Whilst we’ve taken great care to ensure the information on this page is correct, as the frequency and duration of crossings on all routes can vary from time to time we’d advise that you get a live quote for current availability on this South Uist Scotland crossing between Lochboisdale and Mallaig.
South Uist is an island in the Outer Hebrides, situated between Barra and Benbecula, off the northwest coast of Scotland.
This island is rich with archaeological interest; it is the only location in Britain where prehistoric mummies have been found and the vast fertile plains are scattered with chambered tombs, Bronze Age cairns and medieval longhouses.
Aside from historic wonders, South Uist boasts some beautiful beaches and the western coast has some of the finest in Britain. It is also home to the oldest golf course in the Western Isles, and the island’s eastern side is characterised by large mountains reaching over 2,000 feet, offering some excellent hiking routes.
South Uist’s port can be found in the main and largest settlement of Lochboisdale on the southeast coast, at the southern terminus of the A865. From there, you can sail over to a couple of ports on the Scottish mainland and to the Isle of Barra, immediately to the south.
Scotland is the Northernmost of the four countries that form the United Kingdom of Great Britain.
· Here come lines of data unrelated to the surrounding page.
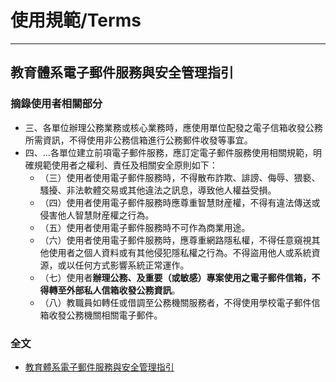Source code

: # 使用規範/Terms
---

## 教育體系電子郵件服務與安全管理指引
### 摘錄使用者相關部分
- 三、各單位辦理公務業務或核心業務時，應使用單位配發之電子信箱收發公務所需資訊，不得使用非公務信箱進行公務郵件收發等事宜。
- 四、...各單位建立前項電子郵件服務，應訂定電子郵件服務使用相關規範，明確規範使用者之權利、責任及相關安全原則如下：
  - （三）使用者使用電子郵件服務時，不得散布詐欺、誹謗、侮辱、猥褻、騷擾、非法軟體交易或其他違法之訊息，導致他人權益受損。
  - （四）使用者使用電子郵件服務時應尊重智慧財産權，不得有違法傳送或侵害他人智慧財産權之行為。
  - （五）使用者使用電子郵件服務時不可作為商業用途。
  - （六）使用者使用電子郵件服務時，應尊重網路隱私權，不得任意窺視其他使用者之個人資料或有其他侵犯隱私權之行為。不得盜用他人或系統資源，或以任何方式影響系統正常運作。
  - （七）使用者**辦理公務、及重要（或敏感）專案使用之電子郵件信箱，不得轉至外部私人信箱收發公務資訊**。
  - （八）教職員如轉任或借調至公務機關服務者，不得使用學校電子郵件信箱收發公務機關相關電子郵件。

### 全文
- [教育體系電子郵件服務與安全管理指引](https://www.cc.ncu.edu.tw/storage/pages/5/moe_email_rule.pdf)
Surrounded by the North Atlantic Ocean to the West and North, the North Sea to the East and across the border to the South you’ll find England.
Scotland is a lively and friendly country, rich in history and heritage dating back thousands of years. People flock here to visit not only the beautiful mountains and valleys, rolling hills, forests and rocky coastlines but also for the experiences that Scotland has to offer.
Whether you’re looking to play a game of golf at the very place it was invented or to visit one of the many distilleries for some whiskey tasting, Scotland has much to offer any visitor.
In terms of arriving by ferry to Scotland, from Northern Ireland there’s a choice of year round services from and to numerous ports with sailings operated by modern and well-equipped ferries.
There are no longer any direct ferries from continental Europe to Scotland however there are numerous crossings to England and Ireland that get you close enough.